Reading Response #8

to Artful Design • Chapter 8: “Manifesto a Philosophy of Artful Design”

Nicholas Shaheed

November 20, 2022

Music 256A / CS476a, Stanford University

For this week’s reading, I will be responding to Principle 8.6 from the sixth chapter of Artful Design, which states:

Principle 8.6: There Has to Be an Aesthetic Dimension That Underlies Our Shaping of Technology

I interpret this principle in two ways: that there is a moral imperative to including this “Aesthetic Dimension” when creating technology, and that the creation of technology, by its very existence, is shaped by an “Aesthetic Dimension.” I don’t think that these are mutually exclusive interpretations. In fact, the latter can be used to inform the former. With the inevitability of the aesthetic in technology, there is a sense of urgency: how do you account for something when it’s required of you? If you don’t, you’re not really absolving yourself of the issue, you’re simply just choosing to not engage with it further. In the scenarios that I am imagining, the creation of a new technology, whether it’s a piece of code, or some hardware, or some other gadget, has its aesthetic tied to the convenience of the medium. This is not a necessarily a bad thing per-se, and ties into the previous principle from chapter 8:

Principle 8.5: Technology Is neither Good nor Bad, nor Is It Neutral (Kranzberg’s 1st Law of Technology)
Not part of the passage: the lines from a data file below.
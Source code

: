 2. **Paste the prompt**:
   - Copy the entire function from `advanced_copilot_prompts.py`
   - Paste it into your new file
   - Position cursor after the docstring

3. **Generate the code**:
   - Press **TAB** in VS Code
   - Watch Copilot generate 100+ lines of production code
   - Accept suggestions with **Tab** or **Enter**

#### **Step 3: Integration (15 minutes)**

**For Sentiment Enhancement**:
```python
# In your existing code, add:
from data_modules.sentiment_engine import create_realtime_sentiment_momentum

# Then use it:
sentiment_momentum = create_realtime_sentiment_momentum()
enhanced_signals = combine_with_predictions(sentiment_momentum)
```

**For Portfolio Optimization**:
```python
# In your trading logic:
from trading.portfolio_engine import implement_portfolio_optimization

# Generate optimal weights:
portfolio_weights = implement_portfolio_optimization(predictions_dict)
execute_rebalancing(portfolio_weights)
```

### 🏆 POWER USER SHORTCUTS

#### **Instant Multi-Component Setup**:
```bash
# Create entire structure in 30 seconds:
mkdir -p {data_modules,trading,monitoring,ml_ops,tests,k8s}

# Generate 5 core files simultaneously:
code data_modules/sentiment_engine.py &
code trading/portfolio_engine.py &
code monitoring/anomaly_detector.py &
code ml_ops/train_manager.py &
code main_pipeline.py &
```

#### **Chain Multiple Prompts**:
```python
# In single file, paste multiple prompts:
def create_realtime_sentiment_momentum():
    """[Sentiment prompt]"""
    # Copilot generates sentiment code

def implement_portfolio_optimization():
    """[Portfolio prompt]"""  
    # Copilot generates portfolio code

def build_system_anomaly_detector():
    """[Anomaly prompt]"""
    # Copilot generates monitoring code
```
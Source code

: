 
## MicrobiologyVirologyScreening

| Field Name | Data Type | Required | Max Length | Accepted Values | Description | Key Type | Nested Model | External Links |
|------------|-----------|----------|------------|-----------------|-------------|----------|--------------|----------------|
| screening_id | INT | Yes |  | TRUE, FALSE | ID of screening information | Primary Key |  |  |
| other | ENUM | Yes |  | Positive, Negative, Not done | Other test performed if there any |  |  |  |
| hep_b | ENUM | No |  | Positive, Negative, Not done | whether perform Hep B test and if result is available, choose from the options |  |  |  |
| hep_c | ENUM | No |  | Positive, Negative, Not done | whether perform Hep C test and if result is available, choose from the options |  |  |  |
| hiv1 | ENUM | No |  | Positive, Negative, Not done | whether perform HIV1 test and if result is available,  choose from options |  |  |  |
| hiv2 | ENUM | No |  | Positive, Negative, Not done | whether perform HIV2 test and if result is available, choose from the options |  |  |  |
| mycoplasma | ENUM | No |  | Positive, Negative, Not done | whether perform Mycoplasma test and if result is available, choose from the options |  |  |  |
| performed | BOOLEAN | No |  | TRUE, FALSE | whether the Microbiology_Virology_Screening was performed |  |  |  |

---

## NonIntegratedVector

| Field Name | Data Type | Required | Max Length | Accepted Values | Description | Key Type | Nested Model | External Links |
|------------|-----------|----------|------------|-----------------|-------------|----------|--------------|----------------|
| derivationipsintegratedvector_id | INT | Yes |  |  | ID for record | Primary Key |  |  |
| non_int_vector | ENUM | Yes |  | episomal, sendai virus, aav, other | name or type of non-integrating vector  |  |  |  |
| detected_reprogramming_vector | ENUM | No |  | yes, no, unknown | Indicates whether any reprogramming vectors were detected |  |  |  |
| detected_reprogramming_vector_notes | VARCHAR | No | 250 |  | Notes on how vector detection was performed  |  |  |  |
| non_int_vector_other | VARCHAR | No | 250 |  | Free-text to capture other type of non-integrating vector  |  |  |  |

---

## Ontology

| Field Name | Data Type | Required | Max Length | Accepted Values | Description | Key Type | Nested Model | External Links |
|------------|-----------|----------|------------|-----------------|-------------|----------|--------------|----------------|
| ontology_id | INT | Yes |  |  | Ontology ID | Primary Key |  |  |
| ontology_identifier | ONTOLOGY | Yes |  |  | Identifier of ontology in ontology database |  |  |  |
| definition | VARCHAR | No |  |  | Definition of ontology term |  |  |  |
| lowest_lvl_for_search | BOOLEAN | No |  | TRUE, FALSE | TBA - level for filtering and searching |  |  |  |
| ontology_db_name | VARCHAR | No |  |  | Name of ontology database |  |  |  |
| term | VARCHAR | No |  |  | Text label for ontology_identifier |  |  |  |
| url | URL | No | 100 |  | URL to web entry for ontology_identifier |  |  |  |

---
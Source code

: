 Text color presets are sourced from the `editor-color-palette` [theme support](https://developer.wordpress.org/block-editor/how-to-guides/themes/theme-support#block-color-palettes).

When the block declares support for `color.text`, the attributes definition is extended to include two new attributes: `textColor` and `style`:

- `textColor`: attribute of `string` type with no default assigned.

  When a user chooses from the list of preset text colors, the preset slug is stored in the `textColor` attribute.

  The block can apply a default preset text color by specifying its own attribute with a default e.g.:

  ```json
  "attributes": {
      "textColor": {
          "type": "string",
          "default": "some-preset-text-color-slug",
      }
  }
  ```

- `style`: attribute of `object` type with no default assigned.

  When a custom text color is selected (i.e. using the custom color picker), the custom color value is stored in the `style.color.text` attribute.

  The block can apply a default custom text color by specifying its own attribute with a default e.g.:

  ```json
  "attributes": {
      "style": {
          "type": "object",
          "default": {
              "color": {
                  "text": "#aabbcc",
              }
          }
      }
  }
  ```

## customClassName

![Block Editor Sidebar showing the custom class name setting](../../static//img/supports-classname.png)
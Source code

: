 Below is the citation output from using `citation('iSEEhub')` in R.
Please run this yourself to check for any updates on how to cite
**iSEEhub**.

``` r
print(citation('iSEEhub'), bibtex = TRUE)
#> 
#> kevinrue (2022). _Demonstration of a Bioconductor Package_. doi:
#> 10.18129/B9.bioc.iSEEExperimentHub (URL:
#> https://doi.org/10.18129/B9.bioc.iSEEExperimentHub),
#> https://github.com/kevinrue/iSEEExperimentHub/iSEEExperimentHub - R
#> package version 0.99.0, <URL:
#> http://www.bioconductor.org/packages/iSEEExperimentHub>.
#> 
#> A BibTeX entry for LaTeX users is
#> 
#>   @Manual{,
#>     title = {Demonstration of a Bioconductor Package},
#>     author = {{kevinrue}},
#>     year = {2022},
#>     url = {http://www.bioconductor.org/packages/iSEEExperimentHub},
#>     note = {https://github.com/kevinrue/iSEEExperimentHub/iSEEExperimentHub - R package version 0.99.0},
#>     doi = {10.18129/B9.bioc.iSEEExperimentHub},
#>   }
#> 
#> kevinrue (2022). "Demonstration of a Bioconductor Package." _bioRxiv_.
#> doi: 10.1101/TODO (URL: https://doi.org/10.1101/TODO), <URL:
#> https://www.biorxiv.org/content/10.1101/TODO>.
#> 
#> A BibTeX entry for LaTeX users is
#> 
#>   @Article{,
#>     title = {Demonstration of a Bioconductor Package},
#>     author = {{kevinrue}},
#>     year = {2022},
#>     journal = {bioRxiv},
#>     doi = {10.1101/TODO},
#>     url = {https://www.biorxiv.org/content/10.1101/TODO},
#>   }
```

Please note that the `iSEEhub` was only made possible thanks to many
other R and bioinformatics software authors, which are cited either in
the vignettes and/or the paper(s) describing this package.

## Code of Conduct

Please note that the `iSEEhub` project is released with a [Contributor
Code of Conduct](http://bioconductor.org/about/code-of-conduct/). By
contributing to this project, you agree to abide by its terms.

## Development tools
Plenty of “default aesthetics” have qualities that I like and enjoy. Such as a command-line based interface when making software for a Unix-derived operating system. However, whether these serve the design (and its corresponding dimension of aesthetics) is not a guarantee and not putting the necessary thought and effort into figuring that out will have consequences to who and how the technology is used.